The Height Whirls, Stronger Than You, Even, is the first solo exhibition of Franco Mazzucchelli (b. 1939, Milan) in Asia. The exhibition includes works from the series Bieca Decorazione, a series of mixed media compositions, a film and several freestanding inflatable PVC sculptures. The first part of the exhibition is dedicated to Bieca Decorazione. The term, coined by the artist, translates to “pure decoration,” referring ironically to the decorative function of contemporary art, having lost its meaning in the 21st century. Bieca Decorazione assert their very objecthood. The canvases in both installations covered walls to create a soft architecture, altering one’s perception of space.
The mixed media compositions in the exhibition refer to two public interventions the artist enacted in the seventies, A. to A. (Priori Square, Volterra, 1973) and A. to A. (High School of Art, Turin, 1971). The photographs used in the first group of mixed media compositions are documentation of a performance activated in front of a cathedral in Volterra in 1973. The latter series document the day when Mazzucchelli abandoned several inflatable sculptures at a local art high school in Turin, to the curiosity and joy of the children.

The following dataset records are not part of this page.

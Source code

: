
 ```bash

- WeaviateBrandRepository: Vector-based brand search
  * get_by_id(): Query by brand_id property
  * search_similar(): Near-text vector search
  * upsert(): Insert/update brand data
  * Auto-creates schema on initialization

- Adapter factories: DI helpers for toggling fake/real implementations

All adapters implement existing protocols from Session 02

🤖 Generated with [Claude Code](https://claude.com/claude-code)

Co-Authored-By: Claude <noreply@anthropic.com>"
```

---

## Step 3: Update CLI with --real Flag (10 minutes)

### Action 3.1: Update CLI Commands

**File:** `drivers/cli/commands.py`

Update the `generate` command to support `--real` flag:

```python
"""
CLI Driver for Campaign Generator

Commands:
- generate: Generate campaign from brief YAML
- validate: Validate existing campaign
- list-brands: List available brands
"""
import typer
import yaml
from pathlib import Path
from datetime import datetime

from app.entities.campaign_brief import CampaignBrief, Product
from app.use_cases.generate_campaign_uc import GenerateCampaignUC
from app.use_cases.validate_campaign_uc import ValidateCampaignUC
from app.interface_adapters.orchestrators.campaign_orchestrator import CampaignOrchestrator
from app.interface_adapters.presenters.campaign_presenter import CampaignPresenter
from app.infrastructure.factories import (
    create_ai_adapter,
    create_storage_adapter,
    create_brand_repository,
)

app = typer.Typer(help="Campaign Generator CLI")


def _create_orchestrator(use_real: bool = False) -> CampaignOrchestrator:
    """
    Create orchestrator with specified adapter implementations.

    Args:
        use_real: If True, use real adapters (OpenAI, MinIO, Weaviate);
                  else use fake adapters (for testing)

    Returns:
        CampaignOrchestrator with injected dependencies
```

Visitors are confronted in the last part of the exhibition with several large, geometric inflatable sculptures: three cones, one six-meter-long inflatable spiral and a sphere. The works were previously exhibited in 2017 with ChertLüdde, where they overtook the gallery interior, to the confusion and delight of visitors. Originally meant to stand outside, the cones became giant, playful intrusions on conventional notions of space.
Excerpt from introduction essay for Franco Mazzucchelli: The Height Whirls, Stronger Than You, Even | Joan Lee (ChertLüdde)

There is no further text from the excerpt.